**PROBLEM TO SOLVE:** Count the lines of the data below that include the string "unit", and provide nothing but the result.

**RECORDS FOR THE EXERCISE:**
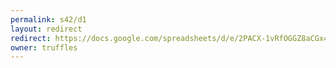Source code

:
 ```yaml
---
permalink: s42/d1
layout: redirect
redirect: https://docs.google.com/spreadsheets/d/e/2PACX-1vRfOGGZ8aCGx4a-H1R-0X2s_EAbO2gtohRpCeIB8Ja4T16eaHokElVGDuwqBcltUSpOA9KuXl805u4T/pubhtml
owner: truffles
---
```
...
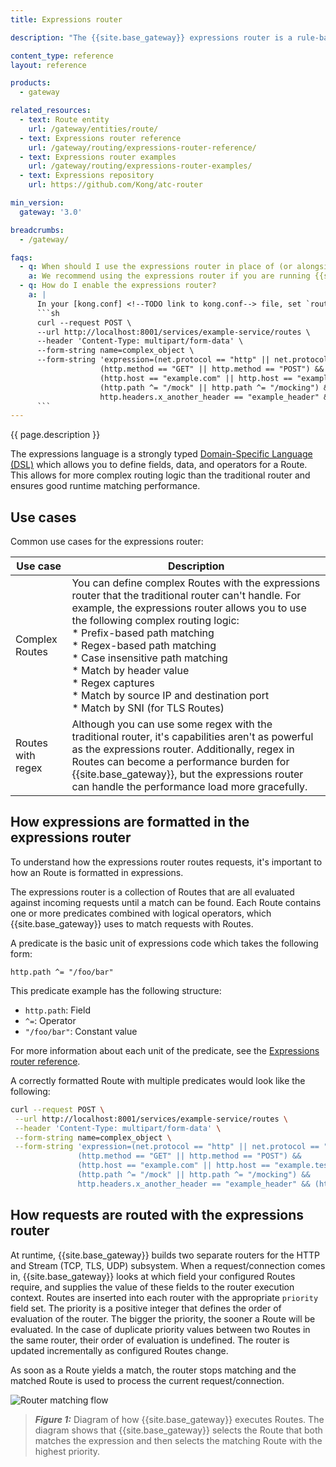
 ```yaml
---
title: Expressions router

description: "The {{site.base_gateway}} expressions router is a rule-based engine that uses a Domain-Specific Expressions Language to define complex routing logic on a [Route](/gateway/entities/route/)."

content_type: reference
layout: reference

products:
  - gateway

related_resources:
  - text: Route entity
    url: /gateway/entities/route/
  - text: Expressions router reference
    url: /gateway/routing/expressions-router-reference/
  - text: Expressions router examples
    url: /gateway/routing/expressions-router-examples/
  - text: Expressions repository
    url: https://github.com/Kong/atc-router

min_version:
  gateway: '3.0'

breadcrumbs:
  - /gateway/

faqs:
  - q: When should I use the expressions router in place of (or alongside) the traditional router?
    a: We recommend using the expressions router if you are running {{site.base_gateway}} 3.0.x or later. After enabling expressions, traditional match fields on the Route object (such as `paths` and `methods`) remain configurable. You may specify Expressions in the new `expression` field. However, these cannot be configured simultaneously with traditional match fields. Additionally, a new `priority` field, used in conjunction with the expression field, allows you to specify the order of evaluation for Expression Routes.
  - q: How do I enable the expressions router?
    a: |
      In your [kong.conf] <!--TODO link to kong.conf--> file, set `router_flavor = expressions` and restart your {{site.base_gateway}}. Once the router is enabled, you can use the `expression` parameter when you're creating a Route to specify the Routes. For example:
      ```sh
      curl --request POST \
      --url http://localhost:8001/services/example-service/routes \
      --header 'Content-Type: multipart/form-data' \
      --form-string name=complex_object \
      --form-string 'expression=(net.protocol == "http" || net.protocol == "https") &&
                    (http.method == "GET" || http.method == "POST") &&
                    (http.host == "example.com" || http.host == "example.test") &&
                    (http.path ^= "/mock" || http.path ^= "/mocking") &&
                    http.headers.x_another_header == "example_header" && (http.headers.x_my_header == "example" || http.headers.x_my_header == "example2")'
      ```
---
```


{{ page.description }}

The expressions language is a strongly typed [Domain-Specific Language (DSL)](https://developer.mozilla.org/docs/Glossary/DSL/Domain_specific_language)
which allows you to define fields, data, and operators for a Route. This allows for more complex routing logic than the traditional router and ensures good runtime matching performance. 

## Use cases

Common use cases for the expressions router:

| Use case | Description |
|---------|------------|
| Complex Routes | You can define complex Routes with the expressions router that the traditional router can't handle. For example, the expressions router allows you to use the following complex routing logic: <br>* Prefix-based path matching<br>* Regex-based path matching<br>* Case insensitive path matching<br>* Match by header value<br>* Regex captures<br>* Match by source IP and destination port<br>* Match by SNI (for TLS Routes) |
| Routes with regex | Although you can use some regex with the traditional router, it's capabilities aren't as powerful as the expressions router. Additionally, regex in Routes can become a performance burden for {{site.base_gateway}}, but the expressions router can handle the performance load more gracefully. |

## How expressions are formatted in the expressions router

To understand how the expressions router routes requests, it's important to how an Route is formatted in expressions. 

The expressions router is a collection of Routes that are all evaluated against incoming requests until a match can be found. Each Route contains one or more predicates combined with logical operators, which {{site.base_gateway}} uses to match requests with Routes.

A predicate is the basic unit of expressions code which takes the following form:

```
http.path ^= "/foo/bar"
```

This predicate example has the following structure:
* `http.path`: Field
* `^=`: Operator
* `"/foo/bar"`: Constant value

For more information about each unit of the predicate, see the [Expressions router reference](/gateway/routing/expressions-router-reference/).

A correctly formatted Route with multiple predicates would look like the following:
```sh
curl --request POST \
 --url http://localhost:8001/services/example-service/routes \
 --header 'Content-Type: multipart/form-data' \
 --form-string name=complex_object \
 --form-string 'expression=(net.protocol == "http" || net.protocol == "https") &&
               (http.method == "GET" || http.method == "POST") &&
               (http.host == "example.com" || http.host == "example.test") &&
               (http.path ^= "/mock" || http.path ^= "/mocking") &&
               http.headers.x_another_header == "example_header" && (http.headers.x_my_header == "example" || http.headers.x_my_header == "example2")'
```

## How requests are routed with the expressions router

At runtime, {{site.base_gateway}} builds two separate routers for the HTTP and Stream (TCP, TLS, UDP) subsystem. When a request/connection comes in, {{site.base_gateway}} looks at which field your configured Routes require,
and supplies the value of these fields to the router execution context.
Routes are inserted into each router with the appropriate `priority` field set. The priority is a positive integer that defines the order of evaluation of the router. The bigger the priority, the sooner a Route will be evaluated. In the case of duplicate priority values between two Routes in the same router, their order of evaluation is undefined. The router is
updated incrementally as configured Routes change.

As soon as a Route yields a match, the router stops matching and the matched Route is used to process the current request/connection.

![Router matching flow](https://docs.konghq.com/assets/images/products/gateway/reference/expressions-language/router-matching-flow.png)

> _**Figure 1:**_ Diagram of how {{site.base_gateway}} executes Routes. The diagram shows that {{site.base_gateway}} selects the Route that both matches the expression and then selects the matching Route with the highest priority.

**ANSWER TO THIS PROBLEM:** 2